First CISESS Seed Grants Announce Results
(a) Lightning Cameras; (b) PMW Emulator; (c) Student-Built Radiometer; (d) Virtual Reality Interface
CISESS Seed Grant Program: Results of 2022 Awards
CISESS is proud to announce the results of its first four Seed Grants, awarded in 2022. The awards went to four projects.
(1) Real-Time NOAA Weather and Climate Product Analysis in Virtual Reality: Guangyang Fang & Joseph Patton and two student interns have developed a remote streaming VR interface to view 100 years of 3D climate data on ENSO. For more on this project's results, go to Virtual Reality.
(2) Building & Deploying Tools to Better Observe Lightning in the Washington D.C. Region & Beyond: Daile Zhang has designed a new low-cost Raspberry Pi camera lightning monitor. With the help of her three student interns, she set up six sites in three states. See Lightning Cameras for more information.
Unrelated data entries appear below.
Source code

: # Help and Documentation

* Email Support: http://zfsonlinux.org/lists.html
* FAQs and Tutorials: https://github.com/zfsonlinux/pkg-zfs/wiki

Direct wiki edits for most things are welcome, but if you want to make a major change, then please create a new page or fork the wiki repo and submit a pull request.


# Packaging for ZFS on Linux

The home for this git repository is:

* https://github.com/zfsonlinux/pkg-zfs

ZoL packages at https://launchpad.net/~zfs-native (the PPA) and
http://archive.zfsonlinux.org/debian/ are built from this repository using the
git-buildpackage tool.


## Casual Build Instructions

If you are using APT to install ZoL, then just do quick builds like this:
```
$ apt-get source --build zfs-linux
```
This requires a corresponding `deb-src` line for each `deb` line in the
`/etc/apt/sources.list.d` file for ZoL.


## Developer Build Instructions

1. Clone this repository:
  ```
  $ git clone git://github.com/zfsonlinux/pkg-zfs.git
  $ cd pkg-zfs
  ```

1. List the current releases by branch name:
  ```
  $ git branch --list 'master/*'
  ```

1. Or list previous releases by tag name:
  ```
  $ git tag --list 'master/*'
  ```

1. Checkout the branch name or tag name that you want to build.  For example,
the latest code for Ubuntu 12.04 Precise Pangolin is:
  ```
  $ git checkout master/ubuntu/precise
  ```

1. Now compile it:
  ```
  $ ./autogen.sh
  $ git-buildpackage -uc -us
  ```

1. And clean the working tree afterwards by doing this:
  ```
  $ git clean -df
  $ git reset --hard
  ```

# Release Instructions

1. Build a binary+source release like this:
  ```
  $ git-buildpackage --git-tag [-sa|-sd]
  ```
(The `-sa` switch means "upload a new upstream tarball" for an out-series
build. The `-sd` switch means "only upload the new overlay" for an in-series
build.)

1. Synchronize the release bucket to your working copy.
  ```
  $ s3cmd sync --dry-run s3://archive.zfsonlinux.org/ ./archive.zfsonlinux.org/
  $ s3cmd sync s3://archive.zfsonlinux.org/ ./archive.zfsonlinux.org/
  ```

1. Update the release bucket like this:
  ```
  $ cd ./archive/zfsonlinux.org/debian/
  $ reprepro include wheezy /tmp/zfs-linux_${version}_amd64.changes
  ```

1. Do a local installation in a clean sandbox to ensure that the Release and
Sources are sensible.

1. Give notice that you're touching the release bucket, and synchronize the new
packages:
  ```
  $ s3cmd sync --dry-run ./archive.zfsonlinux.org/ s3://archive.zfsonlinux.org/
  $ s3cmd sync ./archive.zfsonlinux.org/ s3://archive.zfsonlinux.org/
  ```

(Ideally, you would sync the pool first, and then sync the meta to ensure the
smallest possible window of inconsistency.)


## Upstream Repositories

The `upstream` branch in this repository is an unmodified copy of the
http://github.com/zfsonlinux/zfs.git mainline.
(3) Emulating Satellite Passive Microwave Brightness Temperature from the GOES Advanced Baseline Imager: Veljko Petkovic and Malarvizhi Arulraj, with the help of PhD student, have developed a passive microwave emulator from ABI data using artificial intelligence/machine learning. See PMW Emulator for details.
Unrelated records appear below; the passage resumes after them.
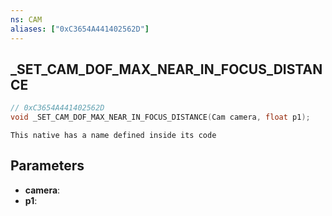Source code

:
 ```yaml
---
ns: CAM
aliases: ["0xC3654A441402562D"]
---
```

## _SET_CAM_DOF_MAX_NEAR_IN_FOCUS_DISTANCE

```c
// 0xC3654A441402562D
void _SET_CAM_DOF_MAX_NEAR_IN_FOCUS_DISTANCE(Cam camera, float p1);
```

```
This native has a name defined inside its code  
```

## Parameters
* **camera**: 
* **p1**: 


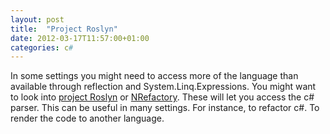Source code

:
 ```yaml
---
layout: post
title:  "Project Roslyn"
date: 2012-03-17T11:57:00+01:00
categories: c#
---
```


In some settings you might need to access more of the language than available through reflection and System.Linq.Expressions. You might want to look into <a href="http://msdn.microsoft.com/en-us/hh543916">project Roslyn</a> or <a href="https://github.com/icsharpcode/NRefactory/">NRefactory</a>. These will let you access the c# parser. This can be useful in many settings. For instance, to refactor c#. To render the code to another language.
<div style="clear: both;"></div>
(4) Developing a Low-Cost Microwave Radiometer for Student Training and Supporting JPSS Programs: Hu Yang and Jun Dong helped five student interns build and test a microwave radiometer. This Seed Grant also funded the development of the new CISESS Remote Sensing Laboratory. Their results are at Student-Built Radiometer.
The second year of the CISESS Seed Grant Program is already underway! The four proposals selected this year are:
Hu Yang and Jun Dong, Improvements to the Remote Sensing Laboratory for Student Training and Supporting NOAA's JPSS Program;
Malar Arulraj and Veljko Petkovic, 3D-VisSys: Three-Dimensional Weather Visualization System For Maryland-DC Region;
Xi Shao, Enhancing CISESS Remote Sensing Laboratory to Support Calibration and Validation using Field Campaign for JPSS/VIIRS and GOES/ABI; and
Peter Beierle, Development of an Improved CO2 Trace Gas Retrieval Product from Hyperspectral Infrared Data Using Machine Learning.